Sufficient number of linear and noisy measurements for exact and approximate sparsity pattern/support set recovery in the high dimensional setting is derived. Although this problem as been addressed in the recent literature, there is still considerable gaps between those results and the exact limits of the perfect support set recovery. To reduce this gap, in this paper, the sufficient condition is enhanced. A specific form of a Joint Typicality decoder is used for the support recovery task. Two performance metrics are considered for the recovery validation; one, which considers exact support recovery, and the other which seeks partial support recovery. First, an upper bound is obtained on the error probability of the sparsity pattern recovery.
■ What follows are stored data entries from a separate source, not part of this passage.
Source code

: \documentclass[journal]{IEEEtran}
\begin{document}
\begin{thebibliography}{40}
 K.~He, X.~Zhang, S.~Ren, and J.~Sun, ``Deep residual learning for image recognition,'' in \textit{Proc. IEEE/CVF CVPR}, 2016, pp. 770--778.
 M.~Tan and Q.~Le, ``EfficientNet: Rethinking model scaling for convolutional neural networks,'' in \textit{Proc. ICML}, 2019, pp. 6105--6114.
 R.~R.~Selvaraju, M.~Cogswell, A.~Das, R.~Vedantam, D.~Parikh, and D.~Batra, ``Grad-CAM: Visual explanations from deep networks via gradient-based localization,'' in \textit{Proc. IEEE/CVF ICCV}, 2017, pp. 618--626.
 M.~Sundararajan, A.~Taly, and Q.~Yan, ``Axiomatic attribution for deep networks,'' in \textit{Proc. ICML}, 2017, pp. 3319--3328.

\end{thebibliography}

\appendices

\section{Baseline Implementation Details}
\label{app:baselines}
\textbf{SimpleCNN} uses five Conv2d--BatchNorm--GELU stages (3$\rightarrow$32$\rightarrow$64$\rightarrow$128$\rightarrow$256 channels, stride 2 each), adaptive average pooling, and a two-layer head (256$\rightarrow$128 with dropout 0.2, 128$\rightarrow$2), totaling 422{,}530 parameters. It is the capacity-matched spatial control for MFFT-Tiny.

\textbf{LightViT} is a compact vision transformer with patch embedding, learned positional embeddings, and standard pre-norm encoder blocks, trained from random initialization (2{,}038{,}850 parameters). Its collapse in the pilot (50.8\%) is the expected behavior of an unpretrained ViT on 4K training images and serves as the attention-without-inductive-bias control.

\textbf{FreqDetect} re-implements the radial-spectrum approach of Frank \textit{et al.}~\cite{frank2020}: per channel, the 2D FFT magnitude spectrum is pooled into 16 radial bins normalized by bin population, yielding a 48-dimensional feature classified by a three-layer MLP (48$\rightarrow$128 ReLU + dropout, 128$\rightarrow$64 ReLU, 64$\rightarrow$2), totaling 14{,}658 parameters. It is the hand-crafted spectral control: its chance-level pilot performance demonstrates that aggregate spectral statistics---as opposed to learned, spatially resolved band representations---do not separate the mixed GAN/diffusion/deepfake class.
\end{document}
Next, using the mentioned upper bound, sufficient number of measurements for reliable support recovery is derived. It is shown that the sufficient condition for reliable support recovery depends on three key parameters of the problem; the noise variance, the minimum nonzero entry of the unknown sparse vector and the sparsity level. Simulations are performed for different sparsity rate, different noise variances, and different distortion levels. The results show that for all the mentioned cases the proposed methodology increases convergence rate of upper bound of the error probability of support recovery significantly which leads to a lower error probability bound compared with previously proposed bounds.